Samstag, 1. Dezember 2007

Samstag, 1. Dezember 2007

Ein langer Ausschlaf lässt diesen mal wieder grauen Tag in Beijing beginnen. Sun schreibt eine message mit der Frage, wie es mir ginge, denn er hat keine Zeit, sich mit mir zu treffen. Mir geht es ja an sich prima, und ich bedanke mich. Ich gehe mit Bus und Subway nach Xidan, wo ich in der Shoppinghölle zwischen Horden aufgeregt umherrennenden Kauflüstigen mit dem Strom mitlaufe. Ein Starbucks bietet sich an, und da ich den Laptop dabeihabe nehme ich mir die Zeit, e-mails zu schreiben und allerlei andere Sachen zu regeln.
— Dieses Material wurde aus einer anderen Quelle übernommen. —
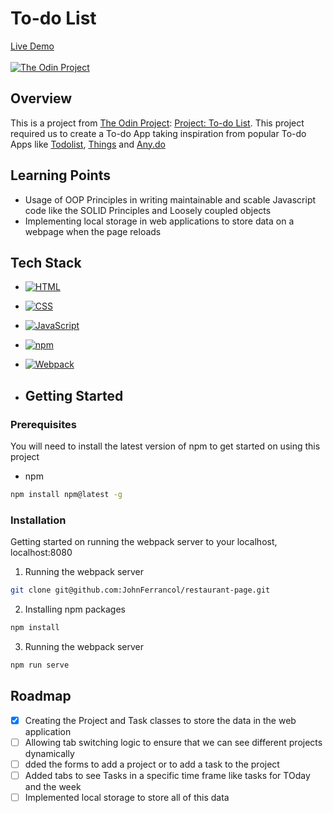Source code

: # To-do List

 [Live Demo](https://johnferrancol.github.io/todo-list/)<br/><br/>
[![The Odin Project](https://img.shields.io/badge/The%20Odin%20Project-A9792B?logo=theodinproject&logoColor=fff)](#)

## Overview

This is a project from [The Odin Project](https://theodinproject.com): [Project: To-do List](https://www.theodinproject.com/lessons/node-path-javascript-todo-list). This project required us to create a To-do App taking inspiration from popular To-do Apps like [Todolist](https://en.todoist.com/), [Things](https://culturedcode.com/things/) and [Any.do](https://www.any.do/)

## Learning Points

- Usage of OOP Principles in writing maintainable and scable Javascript code like the SOLID Principles and Loosely coupled objects
- Implementing local storage in web applications to store data on a webpage when the page reloads

## Tech Stack

- [![HTML](https://img.shields.io/badge/HTML-%23E34F26.svg?logo=html5&logoColor=white)](#)
- [![CSS](https://img.shields.io/badge/CSS-1572B6?logo=css3&logoColor=fff)](#)
- [![JavaScript](https://img.shields.io/badge/JavaScript-F7DF1E?logo=javascript&logoColor=000)](#)
- [![npm](https://img.shields.io/badge/npm-CB3837?logo=npm&logoColor=fff)](#)
- [![Webpack](https://img.shields.io/badge/webpack-%238DD6F9.svg?&logo=webpack&logoColor=black)](#)

- ## Getting Started

### Prerequisites

You will need to install the latest version of npm to get started on using this project
* npm
 ```sh
 npm install npm@latest -g
 ```

### Installation
Getting started on running the webpack server to your localhost, localhost:8080
1) Running the webpack server
  ```sh
  git clone git@github.com:JohnFerrancol/restaurant-page.git
  ```
2) Installing npm packages
  ```sh
  npm install
  ```
3) Running the webpack server
  ```sh
  npm run serve
  ```

## Roadmap

- [x] Creating the Project and Task classes to store the data in the web application
- [ ] Allowing tab switching logic to ensure that we can see different projects dynamically
- [ ] dded the forms to add a project or to add a task to the project
- [ ] Added tabs to see Tasks in a specific time frame like tasks for TOday and the week
- [ ] Implemented local storage to store all of this data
Da es schon recht spät wird, suche ich mir danach auf Anraten einer meiner Studentinnen etwas zu essen (“It is not healthy when late dinner”), und finde einen pfannkuchenartigen Loempia in einem Pflaster voll kleiner Stände, die Essen verkaufen, welches mit Gierde durch die vielen aufeinandergedrängten Gruppen verzehrt wird. Innendrinn, so stellt sich heraus, ist allerlei Gemüse, und die Pfannkuchenschale, die alles zusammenhält, war doch etwas härter als erwartet. Halb essend gilt es nun mit allen anderen Leuten eine grosse Strasse zu überqueren, was gar nicht so leicht ist wenn es keine Ampeln gibt aber dafür 4 Fahrbahnen pro Seite, auf denen sich hupend und brummend Busse und Autos einen Weg suchen. Irgendwie klappt es, und im nächsten Riesenkaufhaus wird wieder alles angeschaut, was nicht gekauft wird. Ich habe eigentlich nicht so viel Lust auf Anschauen und nehme mir vor, in Wangfujing einen Termin beim berühmten Haarstylistensalon “Toni & Guy” zu machen. Ich reise dorthin, und nach einigem Suchen und Fragen finde ich den Salon auf der ‘Sky Avenue’. Er ist kurz vorm Zumachen, aber ich wollte ja auch nur eine Reservierung machen. Ich entschliesse mich für einen ‘Creative Stylist’, der mich morgen nachmittag mal so richtig kreativ schneiden und stylisieren darf und spreche die Zeit ab. Ich bin gespannt.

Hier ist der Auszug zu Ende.